▼

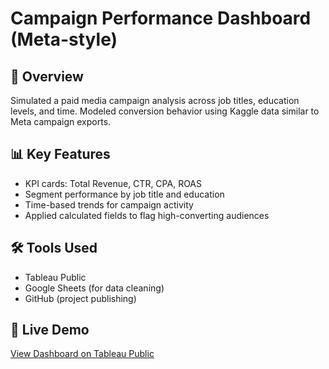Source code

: # Campaign Performance Dashboard (Meta-style)

## 🧠 Overview
Simulated a paid media campaign analysis across job titles, education levels, and time. Modeled conversion behavior using Kaggle data similar to Meta campaign exports.

## 📊 Key Features
- KPI cards: Total Revenue, CTR, CPA, ROAS
- Segment performance by job title and education
- Time-based trends for campaign activity
- Applied calculated fields to flag high-converting audiences

## 🛠️ Tools Used
- Tableau Public
- Google Sheets (for data cleaning)
- GitHub (project publishing)

## 🔗 Live Demo
[View Dashboard on Tableau Public](https://your-tableau-link-here)
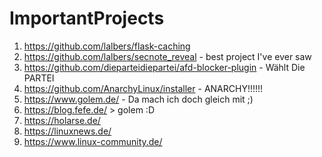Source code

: # ImportantProjects
1. https://github.com/lalbers/flask-caching
2. https://github.com/lalbers/secnote_reveal - best project I've ever saw
3. https://github.com/dieparteidiepartei/afd-blocker-plugin - Wählt Die PARTEI
4. https://github.com/AnarchyLinux/installer - ANARCHY!!!!!!
5. https://www.golem.de/ - Da mach ich doch gleich mit ;)
6. https://blog.fefe.de/ > golem :D
7. https://holarse.de/
8. https://linuxnews.de/
9. https://www.linux-community.de/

▲

What the task asks:
Using the line that contains "Wählt Die PARTEI" as the first, reproduce each line exactly through the last line of the listing.

Completed task:
3. https://github.com/dieparteidiepartei/afd-blocker-plugin - Wählt Die PARTEI
4. https://github.com/AnarchyLinux/installer - ANARCHY!!!!!!
5. https://www.golem.de/ - Da mach ich doch gleich mit ;)
6. https://blog.fefe.de/ > golem :D
7. https://holarse.de/
8. https://linuxnews.de/
9. https://www.linux-community.de/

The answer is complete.